Because the Church desires Christians to view them differently, it is necessary to ask "Has Mormonism changed?" "Is it really just another Christian church with some offbeat practices and beliefs?" "Has it now come into line with orthodox Christianity?" As I look at Mormonism I can’t see that anything inherent to Mormon belief has changed. It is just attempting to look better to Christians. The Church wants Mormonism to be easier to swallow. Perhaps Church leadership thinks they can get by with it in this day and age when we are asked to swallow so much.

I am concerned that many unwary Christians will fall fort he Mormon ploy. It is vital that we understand the difference between being a Mormon and the religion of Mormonism. I have never questioned that Mormons are truly warm, caring people. They do many honorable and virtuous things. But that does not change the fact that Mormonism itself is a cruel, relentless taskmaster that sucks the life out of its victims. Many of them would never admit it, but I know that it is true because I have been there. Worst of all, Mormonism keeps Mormons from having a personal, grace-filled life in the Lord Jesus Christ.

In the 16 years that I have been a Christian, I have not always been quick to share my faith. At times I have been downright cowardly. I have spent six stress-filled years going to college and many times I have not spoken up when I should have. However my faith in Jesus has never wavered. I have loved Him when I’ve sung in front of hundreds of people and felt Him moving in mighty and miraculous ways; I have loved Him in the depths of despair as I have kissed my beloved grandson good-bye as he went to be with Jesus.

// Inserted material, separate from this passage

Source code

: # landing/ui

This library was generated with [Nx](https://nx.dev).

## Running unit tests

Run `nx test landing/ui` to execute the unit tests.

I am convinced that this faith that I have found cannot be watered down. I love Mormons and Jesus surely loves them more, but they are not brothers and sisters in the Lord. The god that they serve is not the Jesus of the Bible. I am afraid that if we don’t understand that, we will succumb to their pleas for unity and thousands of Mormons just like me will never see the need to find their own personal relationship with Jesus Christ.